- EXERCISE DESCRIPTION:
Retype the data below exactly, skipping pictures.

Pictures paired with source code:
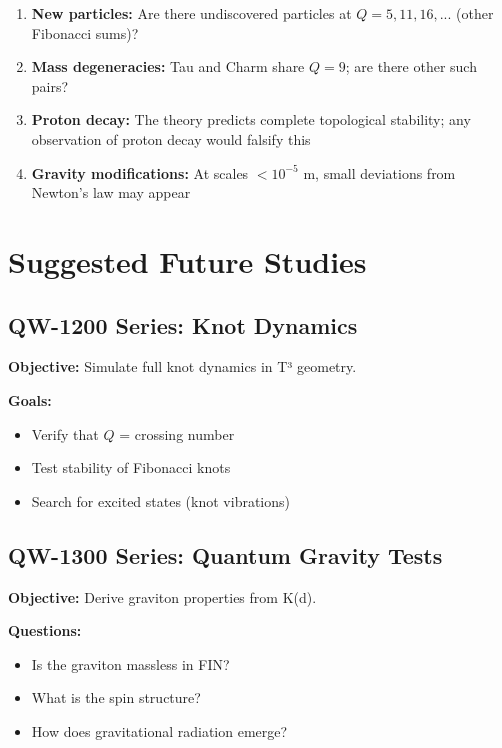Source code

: \documentclass[11pt, a4paper]{article}
\theoremstyle{remark}
\begin{document}
\begin{enumerate}
    \item \textbf{New particles:} Are there undiscovered particles at $Q = 5, 11, 16, ...$ (other Fibonacci sums)?
    
    \item \textbf{Mass degeneracies:} Tau and Charm share $Q = 9$; are there other such pairs?
    
    \item \textbf{Proton decay:} The theory predicts complete topological stability; any observation of proton decay would falsify this
    
    \item \textbf{Gravity modifications:} At scales $< 10^{-5}$ m, small deviations from Newton's law may appear
\end{enumerate}

\section{Suggested Future Studies}

\subsection{QW-1200 Series: Knot Dynamics}

\textbf{Objective:} Simulate full knot dynamics in T³ geometry.

\textbf{Goals:}
\begin{itemize}
    \item Verify that $Q$ = crossing number
    \item Test stability of Fibonacci knots
    \item Search for excited states (knot vibrations)
\end{itemize}

\subsection{QW-1300 Series: Quantum Gravity Tests}

\textbf{Objective:} Derive graviton properties from K(d).

\textbf{Questions:}
\begin{itemize}
    \item Is the graviton massless in FIN?
    \item What is the spin structure?
    \item How does gravitational radiation emerge?
\end{itemize}
\end{document}
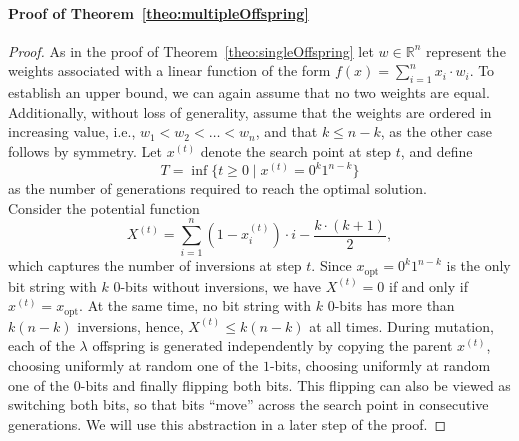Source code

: \vspace{3mm}
\paragraph{Proof of Theorem~\ref{theo:multipleOffspring}}

\begin{proof}
    As in the proof of Theorem~\ref{theo:singleOffspring} let $ w \in \mathbb{R}^n $ represent the weights associated with a linear function of the form $ f(x) = \sum_{i=1}^n x_i \cdot w_i $. To establish an upper bound, we can again assume that no two weights are equal. Additionally, without loss of generality, assume that the weights are ordered in increasing value, i.e., $ w_1 < w_2 < \dots < w_n $, and that $ k \leq n - k $, as the other case follows by symmetry. Let $ x^{(t)} $ denote the search point at step $ t $, and define 
    \begin{displaymath}
    T = \inf\{ t \geq 0 \mid x^{(t)} = 0^{k}1^{n-k} \}
    \end{displaymath}
    as the number of generations required to reach the optimal solution. \\
    Consider the potential function 
    \begin{displaymath}
    X^{(t)} = \sum_{i=1}^n (1-x^{(t)}_i) \cdot i - \frac{k \cdot (k+1)}{2},
    \end{displaymath} which captures the number of inversions at step $t$. Since $x_{\text{opt}} = 0^k 1^{n-k}$ is the only bit string with $k$ $0$-bits without inversions, we have $X^{(t)} = 0$ if and only if $x^{(t)}=x_{\text{opt}}$. At the same time, no bit string with $k$ $0$-bits has more than $k(n-k)$ inversions, hence, $X^{(t)} \le k(n-k)$ at all times. 
    During mutation, each of the $\lambda$ offspring is generated independently by copying the parent $x^{(t)}$, choosing uniformly at random one of the $1$-bits, choosing uniformly at random one of the $0$-bits and finally flipping both bits. This flipping can also be viewed as switching both bits, so that bits ``move'' across the search point in consecutive generations. We will use this abstraction in a later step of the proof. 
    

\end{proof}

- EXERCISE SOLUTION:
Source code

: \documentclass[11pt, a4paper]{article}
\theoremstyle{remark}
\begin{document}
\begin{enumerate}
    \item \textbf{New particles:} Are there undiscovered particles at $Q = 5, 11, 16, ...$ (other Fibonacci sums)?
    
    \item \textbf{Mass degeneracies:} Tau and Charm share $Q = 9$; are there other such pairs?
    
    \item \textbf{Proton decay:} The theory predicts complete topological stability; any observation of proton decay would falsify this
    
    \item \textbf{Gravity modifications:} At scales $< 10^{-5}$ m, small deviations from Newton's law may appear
\end{enumerate}

\section{Suggested Future Studies}

\subsection{QW-1200 Series: Knot Dynamics}

\textbf{Objective:} Simulate full knot dynamics in T³ geometry.

\textbf{Goals:}
\begin{itemize}
    \item Verify that $Q$ = crossing number
    \item Test stability of Fibonacci knots
    \item Search for excited states (knot vibrations)
\end{itemize}

\subsection{QW-1300 Series: Quantum Gravity Tests}

\textbf{Objective:} Derive graviton properties from K(d).

\textbf{Questions:}
\begin{itemize}
    \item Is the graviton massless in FIN?
    \item What is the spin structure?
    \item How does gravitational radiation emerge?
\end{itemize}
\end{document}
Source code

: \vspace{3mm}
\paragraph{Proof of Theorem~\ref{theo:multipleOffspring}}

\begin{proof}
    As in the proof of Theorem~\ref{theo:singleOffspring} let $ w \in \mathbb{R}^n $ represent the weights associated with a linear function of the form $ f(x) = \sum_{i=1}^n x_i \cdot w_i $. To establish an upper bound, we can again assume that no two weights are equal. Additionally, without loss of generality, assume that the weights are ordered in increasing value, i.e., $ w_1 < w_2 < \dots < w_n $, and that $ k \leq n - k $, as the other case follows by symmetry. Let $ x^{(t)} $ denote the search point at step $ t $, and define 
    \begin{displaymath}
    T = \inf\{ t \geq 0 \mid x^{(t)} = 0^{k}1^{n-k} \}
    \end{displaymath}
    as the number of generations required to reach the optimal solution. \\
    Consider the potential function 
    \begin{displaymath}
    X^{(t)} = \sum_{i=1}^n (1-x^{(t)}_i) \cdot i - \frac{k \cdot (k+1)}{2},
    \end{displaymath} which captures the number of inversions at step $t$. Since $x_{\text{opt}} = 0^k 1^{n-k}$ is the only bit string with $k$ $0$-bits without inversions, we have $X^{(t)} = 0$ if and only if $x^{(t)}=x_{\text{opt}}$. At the same time, no bit string with $k$ $0$-bits has more than $k(n-k)$ inversions, hence, $X^{(t)} \le k(n-k)$ at all times. 
    During mutation, each of the $\lambda$ offspring is generated independently by copying the parent $x^{(t)}$, choosing uniformly at random one of the $1$-bits, choosing uniformly at random one of the $0$-bits and finally flipping both bits. This flipping can also be viewed as switching both bits, so that bits ``move'' across the search point in consecutive generations. We will use this abstraction in a later step of the proof. 
    

\end{proof}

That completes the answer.